Transmission. The transmission costs of the 2003 design included long-distance charges, port fees, and ISDN line fees for one site. These costs totaled $12,888 (.28—.32 cents per minute per line), $7,889 ($60 per hour charge) and $2,761 total ($250 per month), respectively. The transmission costs of the 2005 design consisted of reduced long-distance charges and ISDN monthly line fees for two sites. The total of these charges equaled $4,098 and $5,521, respectively.

Personnel. Personnel charges consisted of the psychiatrists' time for conducting interviews, calculated in hours, and included travel time (for in-person interviews). Salary figures were gathered from two public sources for medical labor costs: the American Medical Group Association and the U.S. Department of Labor (21). Annual salaries for psychiatrists from these sources were averaged (mean±SD equal to $153,338±$19,852) and converted to an hourly wage rate ($73.72 per hour). To create a range of costs based on salary variations, we computed high and low estimates of personnel costs that were based on the figures from these sources (ranging from $167,375 to $139,300).

Salaries. Salary estimates also were generated for other mental health professionals capable of conducting the SCID, such as psychologists and social workers.

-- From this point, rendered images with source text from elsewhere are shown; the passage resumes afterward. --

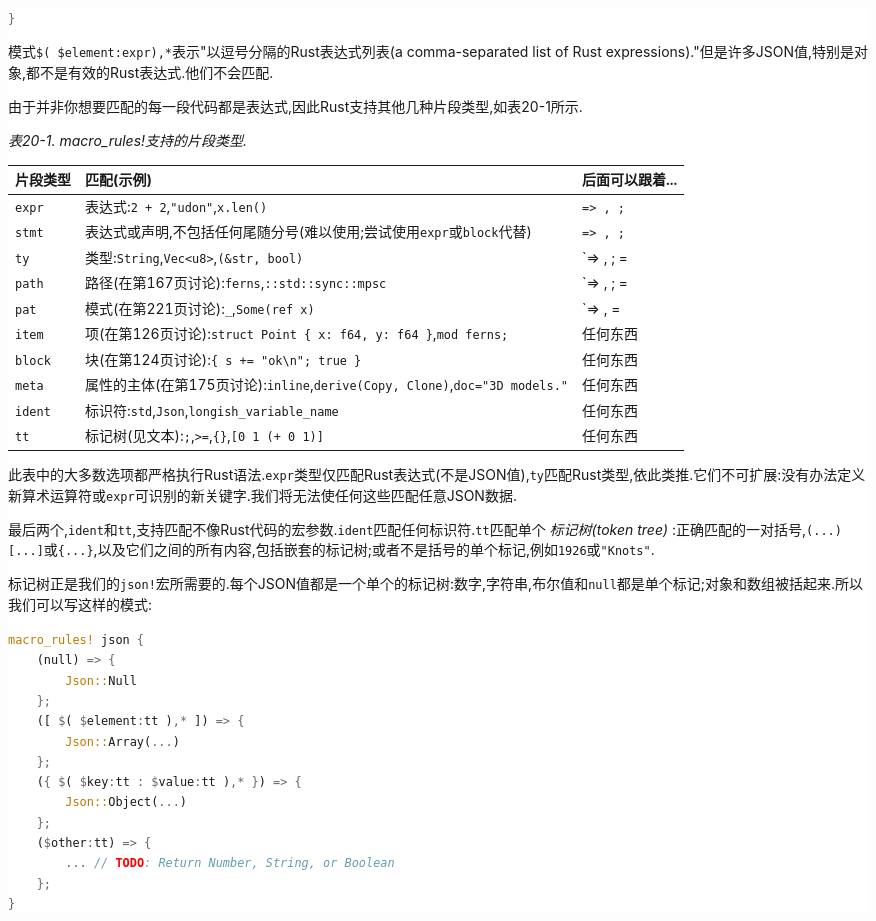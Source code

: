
 ```Rust
}
```

模式`$( $element:expr),*`表示"以逗号分隔的Rust表达式列表(a comma-separated list of Rust expressions)."但是许多JSON值,特别是对象,都不是有效的Rust表达式.他们不会匹配.

由于并非你想要匹配的每一段代码都是表达式,因此Rust支持其他几种片段类型,如表20-1所示.

*表20-1. macro_rules!支持的片段类型.*

|片段类型|匹配(示例)|后面可以跟着...|
|:--|:--|:--|
|`expr`|表达式:`2 + 2`,`"udon"`,`x.len()`|`=> , ;`|
|`stmt`|表达式或声明,不包括任何尾随分号(难以使用;尝试使用`expr`或`block`代替)|`=> , ;`|
|`ty`|类型:`String`,`Vec<u8>`,`(&str, bool)`|`=> , ; = | { [ : > as where`|
|`path`|路径(在第167页讨论):`ferns`,`::std::sync::mpsc`|`=> , ; = | { [ : > as where`|
|`pat`|模式(在第221页讨论):`_`,`Some(ref x)`|`=> , = | if in`|
|`item`|项(在第126页讨论):`struct Point { x: f64, y: f64 }`,`mod ferns;`|任何东西|
|`block`|块(在第124页讨论):`{ s += "ok\n"; true }`|任何东西|
|`meta`|属性的主体(在第175页讨论):`inline`,`derive(Copy, Clone)`,`doc="3D models."`|任何东西|
|`ident`|标识符:`std`,`Json`,`longish_variable_name`|任何东西|
|`tt`|标记树(见文本):`;`,`>=`,`{}`,`[0 1 (+ 0 1)]`|任何东西|

此表中的大多数选项都严格执行Rust语法.`expr`类型仅匹配Rust表达式(不是JSON值),`ty`匹配Rust类型,依此类推.它们不可扩展:没有办法定义新算术运算符或`expr`可识别的新关键字.我们将无法使任何这些匹配任意JSON数据.

最后两个,`ident`和`tt`,支持匹配不像Rust代码的宏参数.`ident`匹配任何标识符.`tt`匹配单个 *标记树(token tree)* :正确匹配的一对括号,`(...) [...]`或`{...}`,以及它们之间的所有内容,包括嵌套的标记树;或者不是括号的单个标记,例如`1926`或`"Knots"`.

标记树正是我们的`json!`宏所需要的.每个JSON值都是一个单个的标记树:数字,字符串,布尔值和`null`都是单个标记;对象和数组被括起来.所以我们可以写这样的模式:

```Rust
macro_rules! json {
    (null) => {
        Json::Null
    };
    ([ $( $element:tt ),* ]) => {
        Json::Array(...)
    };
    ({ $( $key:tt : $value:tt ),* }) => {
        Json::Object(...)
    };
    ($other:tt) => {
        ... // TODO: Return Number, String, or Boolean
    };
}
```
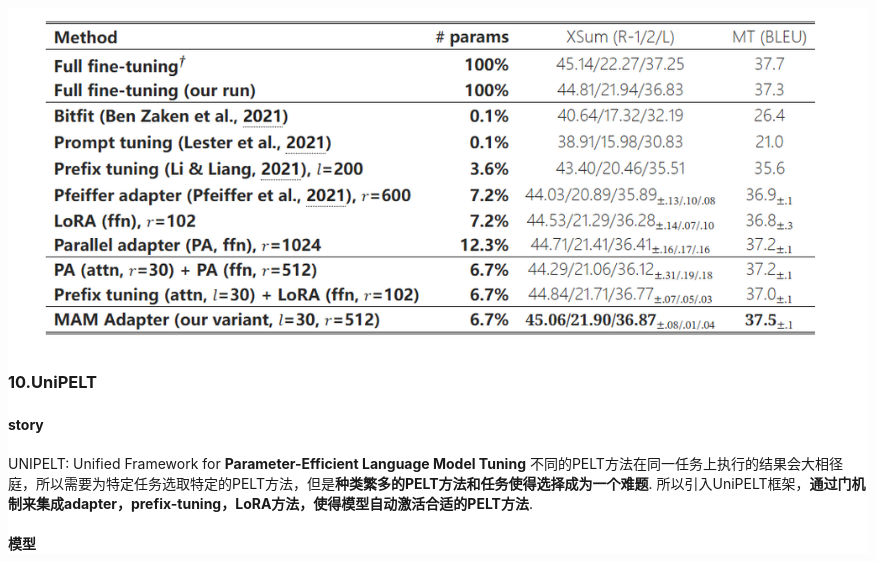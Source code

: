![alt text](image-18.png)

### 10.UniPELT
#### story
UNIPELT:  Unified Framework for **Parameter-Efficient Language Model Tuning**
不同的PELT方法在同一任务上执行的结果会大相径庭，所以需要为特定任务选取特定的PELT方法，但是**种类繁多的PELT方法和任务使得选择成为一个难题**.
所以引入UniPELT框架，**通过门机制来集成adapter，prefix-tuning，LoRA方法，使得模型自动激活合适的PELT方法**.

#### 模型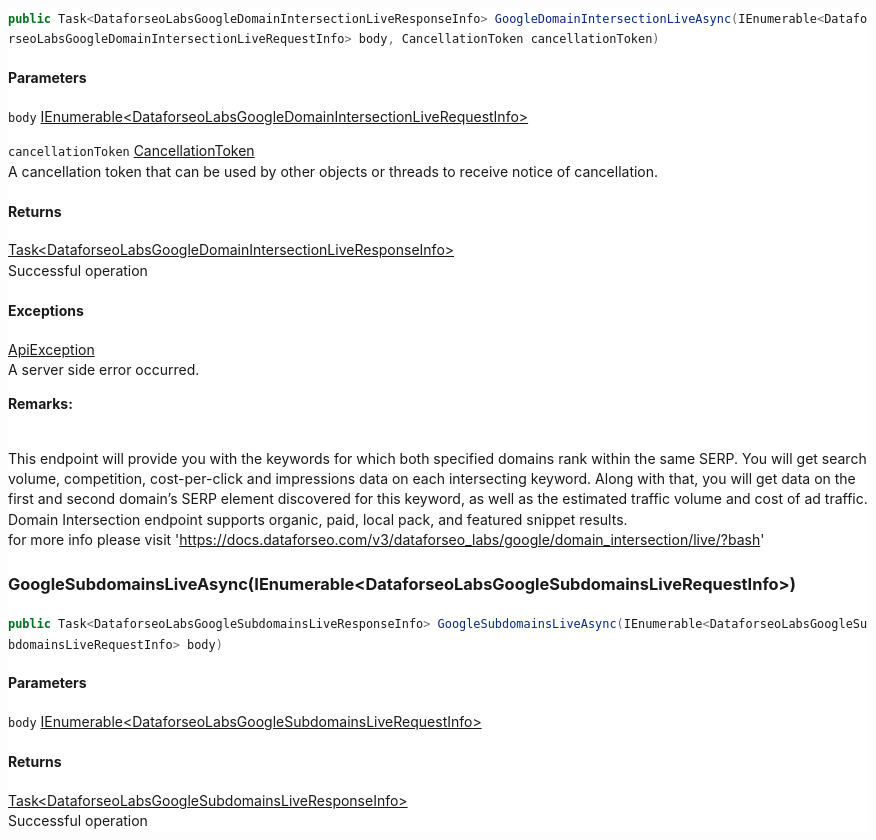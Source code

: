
 ```csharp
public Task<DataforseoLabsGoogleDomainIntersectionLiveResponseInfo> GoogleDomainIntersectionLiveAsync(IEnumerable<DataforseoLabsGoogleDomainIntersectionLiveRequestInfo> body, CancellationToken cancellationToken)
```

#### Parameters

`body` [IEnumerable&lt;DataforseoLabsGoogleDomainIntersectionLiveRequestInfo&gt;](./DataforseoLabsGoogleDomainIntersectionLiveRequestInfo.md)<br>

`cancellationToken` [CancellationToken](https://docs.microsoft.com/en-us/dotnet/api/CancellationToken)<br>
A cancellation token that can be used by other objects or threads to receive notice of cancellation.

#### Returns

[Task&lt;DataforseoLabsGoogleDomainIntersectionLiveResponseInfo&gt;](./DataforseoLabsGoogleDomainIntersectionLiveResponseInfo.md)<br>
Successful operation

#### Exceptions

[ApiException](./ApiException.md)<br>
A server side error occurred.

**Remarks:**

‌
 <br>This endpoint will provide you with the keywords for which both specified domains rank within the same SERP. You will get search volume, competition, cost-per-click and impressions data on each intersecting keyword. Along with that, you will get data on the first and second domain’s SERP element discovered for this keyword, as well as the estimated traffic volume and cost of ad traffic. Domain Intersection endpoint supports organic, paid, local pack, and featured snippet results.
 <br>for more info please visit 'https://docs.dataforseo.com/v3/dataforseo_labs/google/domain_intersection/live/?bash'

### **GoogleSubdomainsLiveAsync(IEnumerable&lt;DataforseoLabsGoogleSubdomainsLiveRequestInfo&gt;)**

```csharp
public Task<DataforseoLabsGoogleSubdomainsLiveResponseInfo> GoogleSubdomainsLiveAsync(IEnumerable<DataforseoLabsGoogleSubdomainsLiveRequestInfo> body)
```

#### Parameters

`body` [IEnumerable&lt;DataforseoLabsGoogleSubdomainsLiveRequestInfo&gt;](./DataforseoLabsGoogleSubdomainsLiveRequestInfo.md)<br>

#### Returns

[Task&lt;DataforseoLabsGoogleSubdomainsLiveResponseInfo&gt;](./DataforseoLabsGoogleSubdomainsLiveResponseInfo.md)<br>
Successful operation
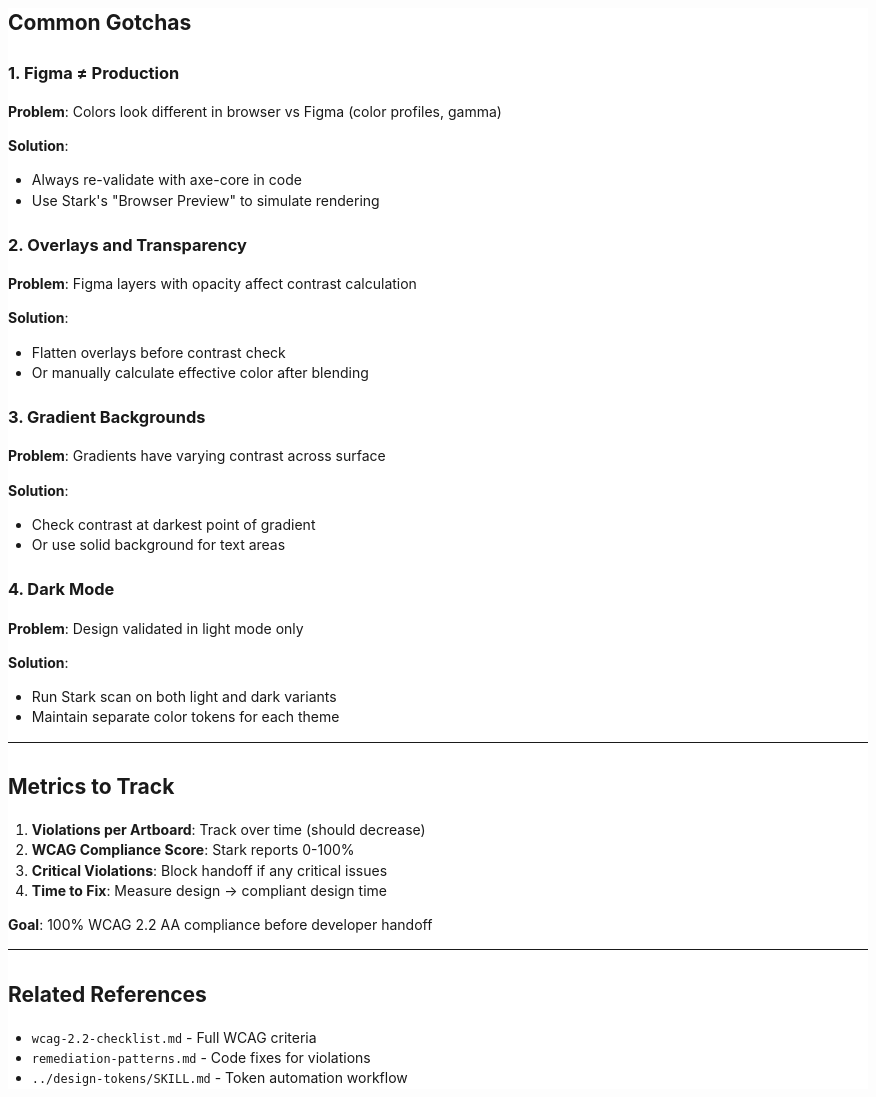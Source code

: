 
## Common Gotchas

### 1. Figma ≠ Production
**Problem**: Colors look different in browser vs Figma (color profiles, gamma)

**Solution**:
- Always re-validate with axe-core in code
- Use Stark's "Browser Preview" to simulate rendering

### 2. Overlays and Transparency
**Problem**: Figma layers with opacity affect contrast calculation

**Solution**:
- Flatten overlays before contrast check
- Or manually calculate effective color after blending

### 3. Gradient Backgrounds
**Problem**: Gradients have varying contrast across surface

**Solution**:
- Check contrast at darkest point of gradient
- Or use solid background for text areas

### 4. Dark Mode
**Problem**: Design validated in light mode only

**Solution**:
- Run Stark scan on both light and dark variants
- Maintain separate color tokens for each theme

---

## Metrics to Track

1. **Violations per Artboard**: Track over time (should decrease)
2. **WCAG Compliance Score**: Stark reports 0-100%
3. **Critical Violations**: Block handoff if any critical issues
4. **Time to Fix**: Measure design → compliant design time

**Goal**: 100% WCAG 2.2 AA compliance before developer handoff

---

## Related References

- `wcag-2.2-checklist.md` - Full WCAG criteria
- `remediation-patterns.md` - Code fixes for violations
- `../design-tokens/SKILL.md` - Token automation workflow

For doctorate- and master's-level psychologists, salary estimates were obtained from American Psychological Association data and averaged over the incomes provided for entry-level and non-entry-level workers (22). We generated estimates of $25.53 per hour for doctorate-level psychologists and $17.50 per hour for master's-level psychologists. Salary estimates for social workers were obtained from the U.S. Department of Labor and the Human Resources Consulting Company figures (23,24), and analysis yielded an estimate of $16.83 per hour.

Travel. Travel costs included car rental, fuel, lodging, and meals for two psychiatrists.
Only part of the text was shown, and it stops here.